Quinta-feira, 22 de Novembro de 2007
Parece que o caso de
Seul, onde uma via-rápida foi desmantelada, não é único. No
Carfree USA fiquei a saber que em Seattle se está a discutir a hipótese de acabar com uma via-rápida ao longo da costa, para devolver a beira-mar à cidade.
Há até uma
página com vários casos de remoção de vias-rápidas urbanas nos EUA. O caso mais famoso é a Embarcadero Freeway em São Francisco, que originalmente foi destruída por um sismo em 1989 e mais tarde se decidiu que não seria reconstruída.
Antes:
e depois:
A Central Freeway de São Francisco antes
e depois:
Dão ainda o exemplo da via-rápida ao longo do Sena em
Paris que foi convertida na famosa praia de Paris (veja-se contudo comentário a este post de Strider de 15 de Maio):

É interessantíssimo ler cada uma das histórias porque mostra como as cidades ficaram a ganhar com a mudança.
A principal mensagem aqui é a necessidade de ter coragem de admitir que houve erros no passado que custaram milhões. Mas só o facto de terem custado milhões não pode servir de argumento para não os corrigirmos. Ao ver estas fotografias fico cheio de esperança de vir a ver no futuro as nossas cidades mais humanas e agradáveis.
Em Lisboa há tantos, tantos casos destes que é difícil decidir. Há a segunda circular, o
eixo Norte-Sul, etc... que são especialmente gritantes por estarem no meio do tecido urbano. Mas acho que votaria em acabar com os
túneis da
via-rápida avenida da República no Campo Pequeno e Entrecampos. A zona mais parece a A1 do que uma cidade.
Como dizia o outro,
deixem-me sonhar.
De Anónimo a 15 de Maio de 2008 às 16:53
É muito giro e sou a favor das bicicletas em Lisboa mas, antes de haver os tais túneis da Av da República, chegava a demorar mais de 1 hora da Praça de Espanha ao Areeiro. Isto fechado dentro de um autocarro...
De
MC a 16 de Maio de 2008 às 11:44
1. Alguém falou em bicicletas?? Eu também sou a favor do Tratado de Lisboa, se é que isso interessa a alguém.

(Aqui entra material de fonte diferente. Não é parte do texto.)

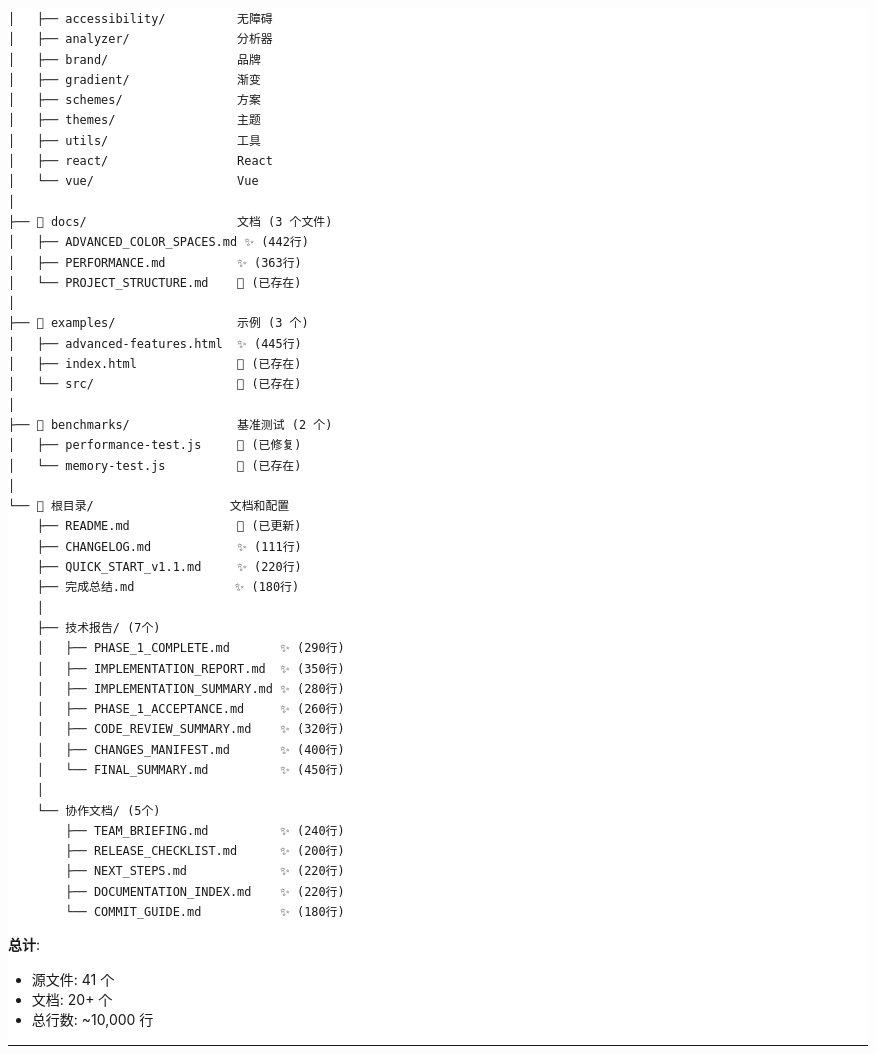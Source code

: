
 ```
│   ├── accessibility/          无障碍
│   ├── analyzer/               分析器
│   ├── brand/                  品牌
│   ├── gradient/               渐变
│   ├── schemes/                方案
│   ├── themes/                 主题
│   ├── utils/                  工具
│   ├── react/                  React
│   └── vue/                    Vue
│
├── 📂 docs/                     文档 (3 个文件)
│   ├── ADVANCED_COLOR_SPACES.md ✨ (442行)
│   ├── PERFORMANCE.md          ✨ (363行)
│   └── PROJECT_STRUCTURE.md    📄 (已存在)
│
├── 📂 examples/                 示例 (3 个)
│   ├── advanced-features.html  ✨ (445行)
│   ├── index.html              📄 (已存在)
│   └── src/                    📄 (已存在)
│
├── 📂 benchmarks/               基准测试 (2 个)
│   ├── performance-test.js     🔧 (已修复)
│   └── memory-test.js          📄 (已存在)
│
└── 📂 根目录/                   文档和配置
    ├── README.md               🔧 (已更新)
    ├── CHANGELOG.md            ✨ (111行)
    ├── QUICK_START_v1.1.md     ✨ (220行)
    ├── 完成总结.md              ✨ (180行)
    │
    ├── 技术报告/ (7个)
    │   ├── PHASE_1_COMPLETE.md       ✨ (290行)
    │   ├── IMPLEMENTATION_REPORT.md  ✨ (350行)
    │   ├── IMPLEMENTATION_SUMMARY.md ✨ (280行)
    │   ├── PHASE_1_ACCEPTANCE.md     ✨ (260行)
    │   ├── CODE_REVIEW_SUMMARY.md    ✨ (320行)
    │   ├── CHANGES_MANIFEST.md       ✨ (400行)
    │   └── FINAL_SUMMARY.md          ✨ (450行)
    │
    └── 协作文档/ (5个)
        ├── TEAM_BRIEFING.md          ✨ (240行)
        ├── RELEASE_CHECKLIST.md      ✨ (200行)
        ├── NEXT_STEPS.md             ✨ (220行)
        ├── DOCUMENTATION_INDEX.md    ✨ (220行)
        └── COMMIT_GUIDE.md           ✨ (180行)
```

**总计**:

- 源文件: 41 个
- 文档: 20+ 个
- 总行数: ~10,000 行

---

2. Não podemos ser simplistas e olhar apenas para um grão de areia no meio do deserto. Eu também fiz esse percurso muitas vezes antes do túnel, e é óbvio que o túnel ajudou a circulação, tal como qualquer túnel ajuda a circulação nesse percurso específico. Só que temos que ver os custos que isto acarreta.
a) pode ajudar a circulação naquele percurso específico mas leva a um aumento da circulação automóvel na zona. Muitos que conheciam bem o trânsito no Marquês de Pombal afirmam que o túnel melhorou o trânsito ao longo do túnel, mas piorou em todo os outros, inclusivé toda a zona da Avenida da Liberdade.
b) Ao aumentar o trânsito, estamos a criar novos problemas noutros cruzamentos, onde eles não existiam. A solução será mais um túnel aí, que causará problemas noutro local, etc... A conclusão a que todas as cidades do Norte da Europa já chegaram, foi que facilitar o trânsito não é uma solução sustentável. Esta tem que passar por diminuir a circulação automóvel.
c) Não nos podemos esquecer dos enormes custos que essa construcção teve. Não teria sido melhor um túnel para metro com a mesma dimensão, noutro local?.
De Strider a 15 de Maio de 2008 às 19:54
Nota: "O Paris-Plage" em Paris não é todo o ano. Durante o resto do ano circulam automóveis nessa via.
Aliás, é preciso atravessar uma via de 2 fachas para chegar à margem onde se encontra o tal evento.
De mencionar que no entanto todos os domingos fecham várias zonas de Paris à circulação automóvel....e é uma das cidades (tal como Bruxelas) que organiza passeios de RollerBlading em que fecham vários túneis na cidade.
De
MC a 16 de Maio de 2008 às 11:53
Strider,
obrigado pela informação. Vou indicar o teu comentário no texto do post.